_EXTRACTED MATERIAL_:
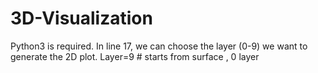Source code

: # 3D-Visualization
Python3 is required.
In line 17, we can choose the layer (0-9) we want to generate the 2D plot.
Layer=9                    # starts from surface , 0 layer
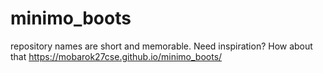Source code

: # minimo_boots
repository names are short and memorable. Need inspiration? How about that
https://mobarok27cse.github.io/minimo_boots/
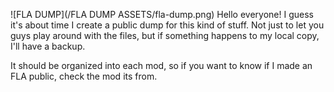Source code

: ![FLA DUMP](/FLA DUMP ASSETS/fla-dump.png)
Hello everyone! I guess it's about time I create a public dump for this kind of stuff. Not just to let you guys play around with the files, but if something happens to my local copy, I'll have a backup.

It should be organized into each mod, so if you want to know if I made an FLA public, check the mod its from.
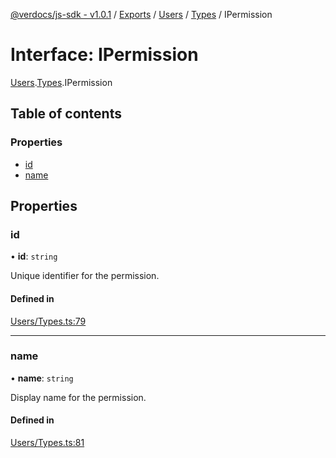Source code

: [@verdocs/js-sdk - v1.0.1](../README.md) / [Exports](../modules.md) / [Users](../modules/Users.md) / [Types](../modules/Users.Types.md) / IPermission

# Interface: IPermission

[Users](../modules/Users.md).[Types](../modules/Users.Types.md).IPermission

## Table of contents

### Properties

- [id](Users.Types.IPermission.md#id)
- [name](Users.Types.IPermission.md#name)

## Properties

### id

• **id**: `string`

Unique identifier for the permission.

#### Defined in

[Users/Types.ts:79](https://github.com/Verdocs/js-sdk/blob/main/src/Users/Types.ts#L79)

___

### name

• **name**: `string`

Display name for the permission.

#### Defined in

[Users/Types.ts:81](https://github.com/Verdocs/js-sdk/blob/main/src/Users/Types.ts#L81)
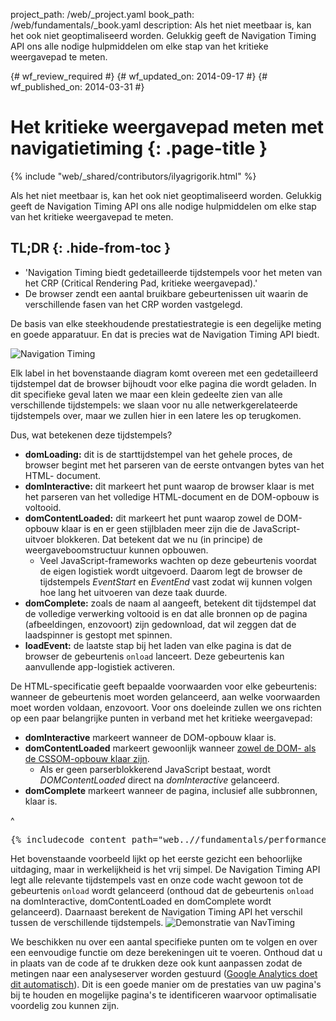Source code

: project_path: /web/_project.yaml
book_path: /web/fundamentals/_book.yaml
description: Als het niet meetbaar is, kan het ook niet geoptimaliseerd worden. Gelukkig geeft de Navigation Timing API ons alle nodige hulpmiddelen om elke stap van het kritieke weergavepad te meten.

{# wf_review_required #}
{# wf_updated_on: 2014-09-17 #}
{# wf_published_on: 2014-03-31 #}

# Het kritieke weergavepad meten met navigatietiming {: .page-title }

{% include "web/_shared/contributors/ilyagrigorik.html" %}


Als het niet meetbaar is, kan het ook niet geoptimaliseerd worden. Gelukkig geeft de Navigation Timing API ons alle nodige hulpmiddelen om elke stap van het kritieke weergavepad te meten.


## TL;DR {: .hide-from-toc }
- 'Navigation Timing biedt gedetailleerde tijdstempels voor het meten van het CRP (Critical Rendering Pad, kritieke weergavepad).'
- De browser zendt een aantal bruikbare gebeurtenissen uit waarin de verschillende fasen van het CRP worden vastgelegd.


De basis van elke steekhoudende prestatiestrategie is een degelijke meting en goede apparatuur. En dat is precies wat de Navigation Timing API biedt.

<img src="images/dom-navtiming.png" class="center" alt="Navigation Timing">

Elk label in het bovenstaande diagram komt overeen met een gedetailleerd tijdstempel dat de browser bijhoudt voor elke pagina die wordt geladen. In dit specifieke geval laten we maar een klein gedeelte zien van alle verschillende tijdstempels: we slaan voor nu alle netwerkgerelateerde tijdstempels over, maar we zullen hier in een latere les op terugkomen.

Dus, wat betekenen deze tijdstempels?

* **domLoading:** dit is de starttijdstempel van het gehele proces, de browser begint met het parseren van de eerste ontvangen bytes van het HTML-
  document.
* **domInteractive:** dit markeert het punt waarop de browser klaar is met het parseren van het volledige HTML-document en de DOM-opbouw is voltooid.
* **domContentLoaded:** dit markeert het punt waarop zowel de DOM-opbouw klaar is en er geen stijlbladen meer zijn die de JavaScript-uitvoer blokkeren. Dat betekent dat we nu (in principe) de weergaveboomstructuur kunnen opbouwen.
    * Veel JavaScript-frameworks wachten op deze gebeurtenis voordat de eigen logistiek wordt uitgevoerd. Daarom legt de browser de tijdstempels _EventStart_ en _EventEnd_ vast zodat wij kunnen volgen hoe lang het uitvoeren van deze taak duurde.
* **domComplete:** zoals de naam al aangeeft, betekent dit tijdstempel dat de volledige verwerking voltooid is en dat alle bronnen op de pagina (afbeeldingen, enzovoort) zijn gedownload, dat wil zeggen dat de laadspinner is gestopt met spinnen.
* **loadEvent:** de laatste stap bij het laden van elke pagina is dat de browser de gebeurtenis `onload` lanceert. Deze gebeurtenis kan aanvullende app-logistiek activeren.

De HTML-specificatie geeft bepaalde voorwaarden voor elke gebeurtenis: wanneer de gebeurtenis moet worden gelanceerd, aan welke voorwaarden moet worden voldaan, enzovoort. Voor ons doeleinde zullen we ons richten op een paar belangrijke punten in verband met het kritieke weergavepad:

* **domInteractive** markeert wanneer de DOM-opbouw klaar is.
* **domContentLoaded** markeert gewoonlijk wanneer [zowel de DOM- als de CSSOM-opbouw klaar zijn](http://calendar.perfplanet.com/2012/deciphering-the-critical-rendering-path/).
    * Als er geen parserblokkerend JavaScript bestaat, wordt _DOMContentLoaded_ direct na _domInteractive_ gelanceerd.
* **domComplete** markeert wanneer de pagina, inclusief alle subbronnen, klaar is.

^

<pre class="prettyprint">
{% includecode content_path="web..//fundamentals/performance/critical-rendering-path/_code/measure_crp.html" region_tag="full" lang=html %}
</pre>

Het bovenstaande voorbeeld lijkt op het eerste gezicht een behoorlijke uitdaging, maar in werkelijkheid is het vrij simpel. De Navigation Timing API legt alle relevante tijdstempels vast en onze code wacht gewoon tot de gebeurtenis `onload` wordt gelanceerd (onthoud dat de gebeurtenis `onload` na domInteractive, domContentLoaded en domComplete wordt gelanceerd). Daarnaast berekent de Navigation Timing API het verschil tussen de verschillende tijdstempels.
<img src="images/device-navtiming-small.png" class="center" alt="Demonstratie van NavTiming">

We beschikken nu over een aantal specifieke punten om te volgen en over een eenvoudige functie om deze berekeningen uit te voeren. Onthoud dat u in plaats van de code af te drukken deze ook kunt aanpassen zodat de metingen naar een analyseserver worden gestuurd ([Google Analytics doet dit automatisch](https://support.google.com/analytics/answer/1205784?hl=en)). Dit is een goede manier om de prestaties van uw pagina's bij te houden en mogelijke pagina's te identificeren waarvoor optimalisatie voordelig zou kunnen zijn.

_REQUIRED ACTION_: Would you print the material exactly once more, without any of its pictures?

_YOUR SOLUTION_:
Source code

: # 3D-Visualization
Python3 is required.
In line 17, we can choose the layer (0-9) we want to generate the 2D plot.
Layer=9                    # starts from surface , 0 layer
Source code

: # minimo_boots
repository names are short and memorable. Need inspiration? How about that
https://mobarok27cse.github.io/minimo_boots/
Source code

: ![FLA DUMP](/FLA DUMP ASSETS/fla-dump.png)
Hello everyone! I guess it's about time I create a public dump for this kind of stuff. Not just to let you guys play around with the files, but if something happens to my local copy, I'll have a backup.

It should be organized into each mod, so if you want to know if I made an FLA public, check the mod its from.
Source code

: [@verdocs/js-sdk - v1.0.1](../README.md) / [Exports](../modules.md) / [Users](../modules/Users.md) / [Types](../modules/Users.Types.md) / IPermission

# Interface: IPermission

[Users](../modules/Users.md).[Types](../modules/Users.Types.md).IPermission

## Table of contents

### Properties

- [id](Users.Types.IPermission.md#id)
- [name](Users.Types.IPermission.md#name)

## Properties

### id

• **id**: `string`

Unique identifier for the permission.

#### Defined in

[Users/Types.ts:79](https://github.com/Verdocs/js-sdk/blob/main/src/Users/Types.ts#L79)

___

### name

• **name**: `string`

Display name for the permission.

#### Defined in

[Users/Types.ts:81](https://github.com/Verdocs/js-sdk/blob/main/src/Users/Types.ts#L81)
Source code

: project_path: /web/_project.yaml
book_path: /web/fundamentals/_book.yaml
description: Als het niet meetbaar is, kan het ook niet geoptimaliseerd worden. Gelukkig geeft de Navigation Timing API ons alle nodige hulpmiddelen om elke stap van het kritieke weergavepad te meten.

{# wf_review_required #}
{# wf_updated_on: 2014-09-17 #}
{# wf_published_on: 2014-03-31 #}

# Het kritieke weergavepad meten met navigatietiming {: .page-title }

{% include "web/_shared/contributors/ilyagrigorik.html" %}


Als het niet meetbaar is, kan het ook niet geoptimaliseerd worden. Gelukkig geeft de Navigation Timing API ons alle nodige hulpmiddelen om elke stap van het kritieke weergavepad te meten.


## TL;DR {: .hide-from-toc }
- 'Navigation Timing biedt gedetailleerde tijdstempels voor het meten van het CRP (Critical Rendering Pad, kritieke weergavepad).'
- De browser zendt een aantal bruikbare gebeurtenissen uit waarin de verschillende fasen van het CRP worden vastgelegd.


De basis van elke steekhoudende prestatiestrategie is een degelijke meting en goede apparatuur. En dat is precies wat de Navigation Timing API biedt.

<img src="images/dom-navtiming.png" class="center" alt="Navigation Timing">

Elk label in het bovenstaande diagram komt overeen met een gedetailleerd tijdstempel dat de browser bijhoudt voor elke pagina die wordt geladen. In dit specifieke geval laten we maar een klein gedeelte zien van alle verschillende tijdstempels: we slaan voor nu alle netwerkgerelateerde tijdstempels over, maar we zullen hier in een latere les op terugkomen.

Dus, wat betekenen deze tijdstempels?

* **domLoading:** dit is de starttijdstempel van het gehele proces, de browser begint met het parseren van de eerste ontvangen bytes van het HTML-
  document.
* **domInteractive:** dit markeert het punt waarop de browser klaar is met het parseren van het volledige HTML-document en de DOM-opbouw is voltooid.
* **domContentLoaded:** dit markeert het punt waarop zowel de DOM-opbouw klaar is en er geen stijlbladen meer zijn die de JavaScript-uitvoer blokkeren. Dat betekent dat we nu (in principe) de weergaveboomstructuur kunnen opbouwen.
    * Veel JavaScript-frameworks wachten op deze gebeurtenis voordat de eigen logistiek wordt uitgevoerd. Daarom legt de browser de tijdstempels _EventStart_ en _EventEnd_ vast zodat wij kunnen volgen hoe lang het uitvoeren van deze taak duurde.
* **domComplete:** zoals de naam al aangeeft, betekent dit tijdstempel dat de volledige verwerking voltooid is en dat alle bronnen op de pagina (afbeeldingen, enzovoort) zijn gedownload, dat wil zeggen dat de laadspinner is gestopt met spinnen.
* **loadEvent:** de laatste stap bij het laden van elke pagina is dat de browser de gebeurtenis `onload` lanceert. Deze gebeurtenis kan aanvullende app-logistiek activeren.

De HTML-specificatie geeft bepaalde voorwaarden voor elke gebeurtenis: wanneer de gebeurtenis moet worden gelanceerd, aan welke voorwaarden moet worden voldaan, enzovoort. Voor ons doeleinde zullen we ons richten op een paar belangrijke punten in verband met het kritieke weergavepad:

* **domInteractive** markeert wanneer de DOM-opbouw klaar is.
* **domContentLoaded** markeert gewoonlijk wanneer [zowel de DOM- als de CSSOM-opbouw klaar zijn](http://calendar.perfplanet.com/2012/deciphering-the-critical-rendering-path/).
    * Als er geen parserblokkerend JavaScript bestaat, wordt _DOMContentLoaded_ direct na _domInteractive_ gelanceerd.
* **domComplete** markeert wanneer de pagina, inclusief alle subbronnen, klaar is.

^

<pre class="prettyprint">
{% includecode content_path="web..//fundamentals/performance/critical-rendering-path/_code/measure_crp.html" region_tag="full" lang=html %}
</pre>

Het bovenstaande voorbeeld lijkt op het eerste gezicht een behoorlijke uitdaging, maar in werkelijkheid is het vrij simpel. De Navigation Timing API legt alle relevante tijdstempels vast en onze code wacht gewoon tot de gebeurtenis `onload` wordt gelanceerd (onthoud dat de gebeurtenis `onload` na domInteractive, domContentLoaded en domComplete wordt gelanceerd). Daarnaast berekent de Navigation Timing API het verschil tussen de verschillende tijdstempels.
<img src="images/device-navtiming-small.png" class="center" alt="Demonstratie van NavTiming">

We beschikken nu over een aantal specifieke punten om te volgen en over een eenvoudige functie om deze berekeningen uit te voeren. Onthoud dat u in plaats van de code af te drukken deze ook kunt aanpassen zodat de metingen naar een analyseserver worden gestuurd ([Google Analytics doet dit automatisch](https://support.google.com/analytics/answer/1205784?hl=en)). Dit is een goede manier om de prestaties van uw pagina's bij te houden en mogelijke pagina's te identificeren waarvoor optimalisatie voordelig zou kunnen zijn.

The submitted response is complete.